A Rainy Day in New York, c'est un film qui parle du cinéma, qui se regarde parler du cinéma, qui est conscient que c'est du vu et revu, alors il exagère ce trait au maximum, comme pour se moquer de lui-même. C'est du Woody Allen, quoi. Tout est exagéré, depuis les hoquets ridicules de Elle Fanning jusqu'à la révélation complètement loufoque de la mère, en passant par la figure du brun ténébreux qui boit du martini et joue du "cocktail piano" pour lui-même dans les bars new yorkais.
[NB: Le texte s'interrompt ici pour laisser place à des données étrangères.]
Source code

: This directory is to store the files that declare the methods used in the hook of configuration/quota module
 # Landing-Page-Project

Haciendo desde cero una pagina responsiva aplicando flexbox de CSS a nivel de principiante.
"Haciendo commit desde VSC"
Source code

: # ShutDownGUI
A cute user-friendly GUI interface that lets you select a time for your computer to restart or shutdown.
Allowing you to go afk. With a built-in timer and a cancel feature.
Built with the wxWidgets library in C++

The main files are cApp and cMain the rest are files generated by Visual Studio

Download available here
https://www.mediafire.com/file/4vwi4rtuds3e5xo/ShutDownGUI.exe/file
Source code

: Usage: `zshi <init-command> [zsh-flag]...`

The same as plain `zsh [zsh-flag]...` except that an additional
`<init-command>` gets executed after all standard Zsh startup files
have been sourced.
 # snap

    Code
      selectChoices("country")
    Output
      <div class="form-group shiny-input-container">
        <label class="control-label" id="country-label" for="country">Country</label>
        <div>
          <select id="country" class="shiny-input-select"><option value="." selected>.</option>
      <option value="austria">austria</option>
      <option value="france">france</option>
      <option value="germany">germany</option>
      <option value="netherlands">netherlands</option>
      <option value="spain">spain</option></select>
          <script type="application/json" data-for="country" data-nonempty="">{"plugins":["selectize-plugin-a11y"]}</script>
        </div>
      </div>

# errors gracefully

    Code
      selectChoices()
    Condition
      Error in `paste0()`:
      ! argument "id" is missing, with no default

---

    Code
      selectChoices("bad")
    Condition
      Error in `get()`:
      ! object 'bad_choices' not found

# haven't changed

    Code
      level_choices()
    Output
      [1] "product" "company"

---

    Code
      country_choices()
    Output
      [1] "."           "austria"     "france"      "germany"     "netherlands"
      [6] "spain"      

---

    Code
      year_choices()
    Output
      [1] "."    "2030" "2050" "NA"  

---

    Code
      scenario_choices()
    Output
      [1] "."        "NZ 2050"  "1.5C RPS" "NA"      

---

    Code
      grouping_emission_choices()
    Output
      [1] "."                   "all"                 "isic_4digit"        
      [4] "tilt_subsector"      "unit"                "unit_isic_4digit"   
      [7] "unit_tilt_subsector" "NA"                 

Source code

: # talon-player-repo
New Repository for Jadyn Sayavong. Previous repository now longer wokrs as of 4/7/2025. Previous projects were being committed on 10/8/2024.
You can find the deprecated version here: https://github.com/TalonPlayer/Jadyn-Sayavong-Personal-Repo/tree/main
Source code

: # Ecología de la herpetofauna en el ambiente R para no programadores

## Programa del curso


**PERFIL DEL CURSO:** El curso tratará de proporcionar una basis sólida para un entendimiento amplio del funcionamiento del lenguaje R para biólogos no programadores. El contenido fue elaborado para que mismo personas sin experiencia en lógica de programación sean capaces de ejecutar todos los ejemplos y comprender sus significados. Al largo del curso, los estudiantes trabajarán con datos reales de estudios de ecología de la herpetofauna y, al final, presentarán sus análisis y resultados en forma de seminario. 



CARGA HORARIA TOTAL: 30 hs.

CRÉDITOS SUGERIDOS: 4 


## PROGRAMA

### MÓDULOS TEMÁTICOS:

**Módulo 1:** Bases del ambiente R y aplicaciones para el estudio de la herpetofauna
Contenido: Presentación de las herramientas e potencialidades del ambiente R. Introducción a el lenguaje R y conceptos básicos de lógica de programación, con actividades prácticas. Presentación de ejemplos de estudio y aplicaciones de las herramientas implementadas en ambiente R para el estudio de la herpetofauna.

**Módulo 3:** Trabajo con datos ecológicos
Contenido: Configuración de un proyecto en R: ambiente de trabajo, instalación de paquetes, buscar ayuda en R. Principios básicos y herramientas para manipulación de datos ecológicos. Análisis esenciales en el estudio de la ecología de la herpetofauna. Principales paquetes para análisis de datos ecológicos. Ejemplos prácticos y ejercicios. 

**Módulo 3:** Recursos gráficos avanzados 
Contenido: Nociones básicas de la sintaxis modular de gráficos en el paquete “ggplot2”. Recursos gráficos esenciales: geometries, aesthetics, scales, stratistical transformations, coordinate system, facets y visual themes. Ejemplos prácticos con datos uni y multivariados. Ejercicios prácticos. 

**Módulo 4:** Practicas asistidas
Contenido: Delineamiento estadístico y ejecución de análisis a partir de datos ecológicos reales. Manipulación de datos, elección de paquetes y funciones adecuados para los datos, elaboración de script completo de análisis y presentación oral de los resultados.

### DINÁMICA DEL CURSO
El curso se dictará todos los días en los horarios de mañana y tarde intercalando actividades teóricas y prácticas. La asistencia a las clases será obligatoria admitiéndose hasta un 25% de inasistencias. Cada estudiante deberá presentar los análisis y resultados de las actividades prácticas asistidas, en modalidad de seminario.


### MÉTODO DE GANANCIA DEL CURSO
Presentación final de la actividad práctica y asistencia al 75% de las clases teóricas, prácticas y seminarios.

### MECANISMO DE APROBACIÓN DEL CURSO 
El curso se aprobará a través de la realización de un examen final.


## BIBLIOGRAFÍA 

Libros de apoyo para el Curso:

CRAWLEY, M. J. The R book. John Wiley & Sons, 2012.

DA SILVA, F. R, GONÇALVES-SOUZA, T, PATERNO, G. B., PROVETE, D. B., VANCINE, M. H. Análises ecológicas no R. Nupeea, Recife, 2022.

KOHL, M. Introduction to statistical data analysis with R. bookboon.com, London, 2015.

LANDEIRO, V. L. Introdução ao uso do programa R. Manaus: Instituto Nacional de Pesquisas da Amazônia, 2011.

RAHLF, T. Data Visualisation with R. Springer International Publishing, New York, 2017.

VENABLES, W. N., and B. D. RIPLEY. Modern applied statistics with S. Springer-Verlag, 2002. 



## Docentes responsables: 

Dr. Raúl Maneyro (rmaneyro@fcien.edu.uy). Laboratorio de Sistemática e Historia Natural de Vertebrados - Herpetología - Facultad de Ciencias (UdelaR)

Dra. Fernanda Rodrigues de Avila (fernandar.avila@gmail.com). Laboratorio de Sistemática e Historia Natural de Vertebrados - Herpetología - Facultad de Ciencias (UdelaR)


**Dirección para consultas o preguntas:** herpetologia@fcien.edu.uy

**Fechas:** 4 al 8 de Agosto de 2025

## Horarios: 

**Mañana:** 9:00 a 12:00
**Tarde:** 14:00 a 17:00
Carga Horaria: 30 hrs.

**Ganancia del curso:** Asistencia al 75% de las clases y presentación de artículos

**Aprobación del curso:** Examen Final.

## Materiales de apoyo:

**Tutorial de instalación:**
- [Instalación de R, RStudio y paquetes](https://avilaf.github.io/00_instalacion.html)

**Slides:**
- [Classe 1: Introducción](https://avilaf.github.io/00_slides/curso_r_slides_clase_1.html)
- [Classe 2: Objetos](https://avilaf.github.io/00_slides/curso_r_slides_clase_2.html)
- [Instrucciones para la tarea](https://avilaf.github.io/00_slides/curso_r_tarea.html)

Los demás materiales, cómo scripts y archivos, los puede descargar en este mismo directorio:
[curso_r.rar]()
C'est presque du théâtre. De la poésie et du cinéma en même temps. On sait ce qu'il va se passer et les acteurs sur-jouent leurs rôles, mais au moment où ça se passe, ça fait un bien fou, une catharsis inhabituelle pour une comédie romantique. On notera d'ailleurs le nom du personnage principal : Gatsby Welles. Comment ne pas l'associer à Gatsby Le Magnifique et Orson Welles ?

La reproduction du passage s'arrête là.